SUPPLIED INFORMATION:
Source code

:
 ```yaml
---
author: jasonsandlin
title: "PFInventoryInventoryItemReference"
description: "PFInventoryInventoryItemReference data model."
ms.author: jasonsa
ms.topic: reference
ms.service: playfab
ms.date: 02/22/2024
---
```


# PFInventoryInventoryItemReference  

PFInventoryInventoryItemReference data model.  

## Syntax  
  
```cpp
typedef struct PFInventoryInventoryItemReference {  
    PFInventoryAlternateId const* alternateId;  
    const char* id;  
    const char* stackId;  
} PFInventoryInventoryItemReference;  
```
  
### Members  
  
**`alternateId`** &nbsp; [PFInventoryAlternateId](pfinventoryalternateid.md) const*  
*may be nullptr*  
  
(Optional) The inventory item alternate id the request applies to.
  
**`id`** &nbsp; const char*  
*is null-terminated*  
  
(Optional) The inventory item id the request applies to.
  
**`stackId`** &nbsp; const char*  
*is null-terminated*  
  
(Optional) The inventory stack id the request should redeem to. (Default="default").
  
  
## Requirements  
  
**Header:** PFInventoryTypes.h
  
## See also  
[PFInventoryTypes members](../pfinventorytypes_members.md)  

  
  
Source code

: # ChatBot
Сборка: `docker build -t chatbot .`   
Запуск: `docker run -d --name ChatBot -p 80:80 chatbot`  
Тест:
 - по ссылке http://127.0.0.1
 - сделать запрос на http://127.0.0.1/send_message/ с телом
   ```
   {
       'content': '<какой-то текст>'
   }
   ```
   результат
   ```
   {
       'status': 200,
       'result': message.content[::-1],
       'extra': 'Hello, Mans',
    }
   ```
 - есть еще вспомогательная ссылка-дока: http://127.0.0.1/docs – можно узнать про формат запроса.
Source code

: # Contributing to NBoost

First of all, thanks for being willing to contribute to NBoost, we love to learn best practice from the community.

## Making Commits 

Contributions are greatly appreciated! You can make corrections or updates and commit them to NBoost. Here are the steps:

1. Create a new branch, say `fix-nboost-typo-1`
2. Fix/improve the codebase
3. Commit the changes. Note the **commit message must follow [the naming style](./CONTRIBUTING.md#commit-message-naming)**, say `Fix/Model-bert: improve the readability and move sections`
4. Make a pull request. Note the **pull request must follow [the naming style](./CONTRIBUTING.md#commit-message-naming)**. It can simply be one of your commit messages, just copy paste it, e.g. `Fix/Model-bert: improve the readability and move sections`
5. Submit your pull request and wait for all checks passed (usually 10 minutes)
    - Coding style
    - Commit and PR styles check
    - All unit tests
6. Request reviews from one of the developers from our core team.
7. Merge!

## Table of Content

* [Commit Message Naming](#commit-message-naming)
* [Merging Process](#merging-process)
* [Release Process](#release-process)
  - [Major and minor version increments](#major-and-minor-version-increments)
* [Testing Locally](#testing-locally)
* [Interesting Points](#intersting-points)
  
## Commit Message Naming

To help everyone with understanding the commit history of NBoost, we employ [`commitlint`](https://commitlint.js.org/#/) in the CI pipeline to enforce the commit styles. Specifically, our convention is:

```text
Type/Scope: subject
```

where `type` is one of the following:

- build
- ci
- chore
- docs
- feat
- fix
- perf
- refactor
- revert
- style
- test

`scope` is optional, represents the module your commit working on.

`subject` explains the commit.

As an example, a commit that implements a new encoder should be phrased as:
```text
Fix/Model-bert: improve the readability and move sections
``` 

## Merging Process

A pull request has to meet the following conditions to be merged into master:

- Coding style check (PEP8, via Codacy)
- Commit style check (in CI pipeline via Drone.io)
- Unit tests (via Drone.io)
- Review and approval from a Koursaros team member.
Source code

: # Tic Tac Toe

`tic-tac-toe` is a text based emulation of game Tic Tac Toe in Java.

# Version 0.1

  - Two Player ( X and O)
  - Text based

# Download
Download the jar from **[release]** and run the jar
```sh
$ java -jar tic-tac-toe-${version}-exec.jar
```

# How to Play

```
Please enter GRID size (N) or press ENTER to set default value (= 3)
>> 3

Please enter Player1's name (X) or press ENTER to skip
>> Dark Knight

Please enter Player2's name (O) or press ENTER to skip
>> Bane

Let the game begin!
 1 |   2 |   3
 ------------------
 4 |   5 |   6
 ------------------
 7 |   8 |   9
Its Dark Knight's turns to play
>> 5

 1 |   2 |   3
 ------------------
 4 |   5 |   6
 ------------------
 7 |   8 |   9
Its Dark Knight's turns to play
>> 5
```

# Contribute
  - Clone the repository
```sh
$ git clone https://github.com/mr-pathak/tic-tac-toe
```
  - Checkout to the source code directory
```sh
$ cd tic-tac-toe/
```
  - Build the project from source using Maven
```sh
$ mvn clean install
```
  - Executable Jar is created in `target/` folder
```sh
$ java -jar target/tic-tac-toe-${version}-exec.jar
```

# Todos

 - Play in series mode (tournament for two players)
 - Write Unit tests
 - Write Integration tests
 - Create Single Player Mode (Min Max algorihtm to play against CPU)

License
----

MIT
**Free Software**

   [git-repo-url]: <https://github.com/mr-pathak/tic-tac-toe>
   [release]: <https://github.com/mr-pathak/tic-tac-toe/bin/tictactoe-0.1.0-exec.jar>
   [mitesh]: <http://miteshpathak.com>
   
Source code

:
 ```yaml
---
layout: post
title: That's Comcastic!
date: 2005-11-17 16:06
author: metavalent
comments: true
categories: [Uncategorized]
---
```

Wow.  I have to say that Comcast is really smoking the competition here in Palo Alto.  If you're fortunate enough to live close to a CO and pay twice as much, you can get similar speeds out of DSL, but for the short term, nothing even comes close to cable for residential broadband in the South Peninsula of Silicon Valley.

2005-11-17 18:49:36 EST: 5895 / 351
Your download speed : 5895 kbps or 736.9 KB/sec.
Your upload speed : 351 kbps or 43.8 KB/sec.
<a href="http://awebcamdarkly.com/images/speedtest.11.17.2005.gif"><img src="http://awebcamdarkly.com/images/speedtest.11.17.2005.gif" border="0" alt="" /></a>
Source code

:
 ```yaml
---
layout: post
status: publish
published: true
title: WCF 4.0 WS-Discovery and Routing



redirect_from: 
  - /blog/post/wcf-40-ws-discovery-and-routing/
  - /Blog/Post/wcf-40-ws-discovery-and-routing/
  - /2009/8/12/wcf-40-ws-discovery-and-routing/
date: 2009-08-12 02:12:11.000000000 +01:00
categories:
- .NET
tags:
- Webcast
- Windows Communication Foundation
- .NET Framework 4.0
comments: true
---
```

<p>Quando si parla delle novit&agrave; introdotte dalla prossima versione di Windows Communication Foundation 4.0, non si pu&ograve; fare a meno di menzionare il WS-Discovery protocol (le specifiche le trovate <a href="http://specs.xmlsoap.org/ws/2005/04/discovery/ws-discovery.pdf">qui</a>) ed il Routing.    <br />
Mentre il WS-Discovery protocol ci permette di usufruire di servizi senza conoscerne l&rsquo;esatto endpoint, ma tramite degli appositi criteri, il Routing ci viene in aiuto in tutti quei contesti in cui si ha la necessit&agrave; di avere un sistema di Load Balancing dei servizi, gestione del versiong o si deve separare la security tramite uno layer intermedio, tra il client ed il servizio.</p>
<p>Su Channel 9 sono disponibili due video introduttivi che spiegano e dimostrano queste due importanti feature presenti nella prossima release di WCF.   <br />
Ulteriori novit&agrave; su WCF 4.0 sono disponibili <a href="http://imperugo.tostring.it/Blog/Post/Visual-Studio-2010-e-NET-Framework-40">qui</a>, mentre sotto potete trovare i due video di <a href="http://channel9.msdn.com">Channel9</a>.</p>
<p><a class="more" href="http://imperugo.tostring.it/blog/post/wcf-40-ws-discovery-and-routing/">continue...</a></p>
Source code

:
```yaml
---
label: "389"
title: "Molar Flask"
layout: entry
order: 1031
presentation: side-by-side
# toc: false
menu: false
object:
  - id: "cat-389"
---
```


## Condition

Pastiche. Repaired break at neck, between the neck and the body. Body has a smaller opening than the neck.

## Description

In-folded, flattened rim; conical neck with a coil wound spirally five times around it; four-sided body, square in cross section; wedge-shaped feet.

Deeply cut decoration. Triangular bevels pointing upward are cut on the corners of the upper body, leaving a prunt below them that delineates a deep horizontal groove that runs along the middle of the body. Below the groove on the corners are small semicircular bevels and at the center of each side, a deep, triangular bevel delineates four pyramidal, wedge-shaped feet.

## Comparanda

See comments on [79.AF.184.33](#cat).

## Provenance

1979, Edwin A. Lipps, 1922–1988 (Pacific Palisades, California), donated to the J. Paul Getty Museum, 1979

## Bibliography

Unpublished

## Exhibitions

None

WORK TO BE COMPLETED: Which lines of the material contain the string "team"? List each of them.

YOUR RESPONSE:
6. Request reviews from one of the developers from our core team.
- Review and approval from a Koursaros team member.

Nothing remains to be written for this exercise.